(Beginning of EXERCISE INPUT)
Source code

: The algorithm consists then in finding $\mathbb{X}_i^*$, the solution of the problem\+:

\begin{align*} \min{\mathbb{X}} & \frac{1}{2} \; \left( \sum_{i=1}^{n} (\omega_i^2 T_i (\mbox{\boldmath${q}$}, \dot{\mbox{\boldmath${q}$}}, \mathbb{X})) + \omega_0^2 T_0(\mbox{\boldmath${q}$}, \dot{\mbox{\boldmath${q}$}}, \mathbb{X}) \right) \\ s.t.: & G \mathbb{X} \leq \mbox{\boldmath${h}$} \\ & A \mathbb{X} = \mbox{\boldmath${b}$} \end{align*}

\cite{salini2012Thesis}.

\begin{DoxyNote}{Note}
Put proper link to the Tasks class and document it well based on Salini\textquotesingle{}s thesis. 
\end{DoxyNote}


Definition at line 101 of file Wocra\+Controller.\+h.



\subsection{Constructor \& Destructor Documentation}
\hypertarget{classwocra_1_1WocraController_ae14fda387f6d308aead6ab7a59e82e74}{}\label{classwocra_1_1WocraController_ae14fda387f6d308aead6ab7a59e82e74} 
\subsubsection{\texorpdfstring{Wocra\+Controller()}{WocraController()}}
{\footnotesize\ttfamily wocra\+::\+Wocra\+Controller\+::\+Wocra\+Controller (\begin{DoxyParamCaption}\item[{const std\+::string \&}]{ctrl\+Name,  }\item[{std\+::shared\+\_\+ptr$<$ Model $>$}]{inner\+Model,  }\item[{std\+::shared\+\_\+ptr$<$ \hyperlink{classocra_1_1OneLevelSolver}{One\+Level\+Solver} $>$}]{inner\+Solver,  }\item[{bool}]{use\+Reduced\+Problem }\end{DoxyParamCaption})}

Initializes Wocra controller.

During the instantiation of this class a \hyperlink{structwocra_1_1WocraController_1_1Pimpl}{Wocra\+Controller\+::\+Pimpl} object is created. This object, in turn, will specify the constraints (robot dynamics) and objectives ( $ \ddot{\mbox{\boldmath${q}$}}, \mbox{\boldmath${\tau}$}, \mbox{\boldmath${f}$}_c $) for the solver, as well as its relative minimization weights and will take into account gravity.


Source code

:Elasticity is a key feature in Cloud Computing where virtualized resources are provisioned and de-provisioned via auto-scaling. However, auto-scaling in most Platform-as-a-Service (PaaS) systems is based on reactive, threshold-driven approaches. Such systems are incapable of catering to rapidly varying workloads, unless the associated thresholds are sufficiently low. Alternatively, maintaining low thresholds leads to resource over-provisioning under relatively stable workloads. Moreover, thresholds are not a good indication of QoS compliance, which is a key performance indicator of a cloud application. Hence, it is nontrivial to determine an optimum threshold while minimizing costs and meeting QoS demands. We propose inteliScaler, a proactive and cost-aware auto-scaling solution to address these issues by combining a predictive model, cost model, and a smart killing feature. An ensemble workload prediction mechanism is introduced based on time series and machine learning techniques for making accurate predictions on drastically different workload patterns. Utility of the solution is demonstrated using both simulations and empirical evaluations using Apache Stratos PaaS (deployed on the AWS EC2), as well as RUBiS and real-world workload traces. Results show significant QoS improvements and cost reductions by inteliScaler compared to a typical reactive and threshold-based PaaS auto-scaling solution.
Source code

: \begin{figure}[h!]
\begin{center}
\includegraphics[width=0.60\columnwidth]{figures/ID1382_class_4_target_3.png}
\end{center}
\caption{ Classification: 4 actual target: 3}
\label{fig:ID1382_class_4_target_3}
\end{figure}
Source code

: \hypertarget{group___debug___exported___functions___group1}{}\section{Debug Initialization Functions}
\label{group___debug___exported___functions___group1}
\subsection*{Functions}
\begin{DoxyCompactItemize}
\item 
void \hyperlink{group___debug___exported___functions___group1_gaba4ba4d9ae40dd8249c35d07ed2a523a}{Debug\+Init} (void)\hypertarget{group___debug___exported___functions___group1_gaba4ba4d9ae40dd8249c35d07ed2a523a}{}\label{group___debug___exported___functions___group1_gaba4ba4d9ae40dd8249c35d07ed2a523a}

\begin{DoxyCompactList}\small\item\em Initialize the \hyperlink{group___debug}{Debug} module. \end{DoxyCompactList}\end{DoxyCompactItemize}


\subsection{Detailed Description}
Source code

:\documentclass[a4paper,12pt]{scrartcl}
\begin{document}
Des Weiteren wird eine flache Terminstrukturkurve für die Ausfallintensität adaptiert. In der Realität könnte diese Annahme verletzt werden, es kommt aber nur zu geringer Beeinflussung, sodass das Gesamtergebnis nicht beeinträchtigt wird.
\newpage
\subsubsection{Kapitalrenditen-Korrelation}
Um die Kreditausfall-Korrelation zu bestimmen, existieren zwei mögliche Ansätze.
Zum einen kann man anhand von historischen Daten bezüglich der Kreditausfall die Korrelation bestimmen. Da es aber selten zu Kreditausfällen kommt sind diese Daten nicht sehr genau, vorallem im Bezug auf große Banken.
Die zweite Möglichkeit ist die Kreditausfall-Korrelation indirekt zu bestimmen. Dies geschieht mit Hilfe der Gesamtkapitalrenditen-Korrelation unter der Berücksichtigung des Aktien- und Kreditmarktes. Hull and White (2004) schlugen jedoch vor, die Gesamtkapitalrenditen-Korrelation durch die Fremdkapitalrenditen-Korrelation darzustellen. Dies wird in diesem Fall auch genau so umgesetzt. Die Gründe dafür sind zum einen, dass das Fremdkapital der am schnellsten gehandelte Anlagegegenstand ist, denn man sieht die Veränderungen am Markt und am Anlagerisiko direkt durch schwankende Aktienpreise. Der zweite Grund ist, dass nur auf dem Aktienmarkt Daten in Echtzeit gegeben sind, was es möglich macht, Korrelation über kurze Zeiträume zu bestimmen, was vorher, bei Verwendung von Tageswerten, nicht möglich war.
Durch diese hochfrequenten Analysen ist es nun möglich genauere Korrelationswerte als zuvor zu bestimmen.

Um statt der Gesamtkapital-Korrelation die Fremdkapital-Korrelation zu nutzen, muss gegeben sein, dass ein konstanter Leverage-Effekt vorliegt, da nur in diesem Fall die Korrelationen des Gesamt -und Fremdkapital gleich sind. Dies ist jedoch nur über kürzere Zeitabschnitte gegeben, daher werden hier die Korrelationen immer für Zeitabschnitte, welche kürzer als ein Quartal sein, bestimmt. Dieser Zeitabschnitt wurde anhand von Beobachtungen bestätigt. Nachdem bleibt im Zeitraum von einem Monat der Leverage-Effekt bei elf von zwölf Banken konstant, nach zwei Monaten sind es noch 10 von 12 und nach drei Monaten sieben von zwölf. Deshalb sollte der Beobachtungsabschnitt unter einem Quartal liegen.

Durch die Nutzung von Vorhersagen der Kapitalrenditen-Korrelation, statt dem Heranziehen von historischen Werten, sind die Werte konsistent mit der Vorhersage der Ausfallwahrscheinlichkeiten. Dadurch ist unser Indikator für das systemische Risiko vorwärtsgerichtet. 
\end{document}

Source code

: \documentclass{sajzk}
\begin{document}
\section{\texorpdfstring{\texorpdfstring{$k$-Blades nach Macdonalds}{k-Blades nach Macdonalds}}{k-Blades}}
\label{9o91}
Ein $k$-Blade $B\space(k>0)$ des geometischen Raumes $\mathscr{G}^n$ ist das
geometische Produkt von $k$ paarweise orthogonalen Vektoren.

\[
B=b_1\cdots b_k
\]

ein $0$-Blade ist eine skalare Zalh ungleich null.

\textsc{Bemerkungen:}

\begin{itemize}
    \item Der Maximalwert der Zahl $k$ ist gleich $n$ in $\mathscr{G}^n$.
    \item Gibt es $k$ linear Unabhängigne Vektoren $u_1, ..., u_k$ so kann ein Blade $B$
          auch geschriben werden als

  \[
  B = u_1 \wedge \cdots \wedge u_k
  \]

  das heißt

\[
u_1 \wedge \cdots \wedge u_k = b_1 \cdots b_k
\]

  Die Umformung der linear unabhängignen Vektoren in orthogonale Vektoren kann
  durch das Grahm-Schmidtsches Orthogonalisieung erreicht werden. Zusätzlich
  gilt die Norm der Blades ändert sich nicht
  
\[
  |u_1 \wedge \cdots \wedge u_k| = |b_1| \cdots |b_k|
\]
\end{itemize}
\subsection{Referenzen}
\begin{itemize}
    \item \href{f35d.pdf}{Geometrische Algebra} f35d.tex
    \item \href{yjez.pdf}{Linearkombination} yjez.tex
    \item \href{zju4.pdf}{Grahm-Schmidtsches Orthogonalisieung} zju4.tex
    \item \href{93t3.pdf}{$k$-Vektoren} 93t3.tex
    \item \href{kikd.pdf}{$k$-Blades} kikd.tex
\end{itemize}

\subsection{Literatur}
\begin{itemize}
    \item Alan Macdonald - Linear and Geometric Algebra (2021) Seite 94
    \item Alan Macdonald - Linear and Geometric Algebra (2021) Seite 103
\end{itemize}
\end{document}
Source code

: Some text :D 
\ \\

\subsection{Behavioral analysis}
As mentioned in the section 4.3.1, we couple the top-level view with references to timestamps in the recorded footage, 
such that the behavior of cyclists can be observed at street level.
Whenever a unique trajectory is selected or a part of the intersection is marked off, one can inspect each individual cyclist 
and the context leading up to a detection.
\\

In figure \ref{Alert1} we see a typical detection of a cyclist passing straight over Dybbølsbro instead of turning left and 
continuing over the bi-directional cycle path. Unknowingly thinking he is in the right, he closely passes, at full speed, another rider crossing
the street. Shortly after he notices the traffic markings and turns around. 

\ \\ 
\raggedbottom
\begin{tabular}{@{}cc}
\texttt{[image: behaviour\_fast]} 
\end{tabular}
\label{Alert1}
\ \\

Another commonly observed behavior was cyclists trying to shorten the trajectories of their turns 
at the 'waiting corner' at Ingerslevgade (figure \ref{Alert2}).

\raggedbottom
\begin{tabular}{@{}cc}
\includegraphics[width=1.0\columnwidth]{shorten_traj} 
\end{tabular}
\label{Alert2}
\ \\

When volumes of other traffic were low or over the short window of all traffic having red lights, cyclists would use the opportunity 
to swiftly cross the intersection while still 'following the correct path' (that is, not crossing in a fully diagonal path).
(End of EXERCISE INPUT)
● WHAT TO PRODUCE
A count is needed of the lines in the entries that contain "observed". Supply only that number.

● TASK OUTPUT
2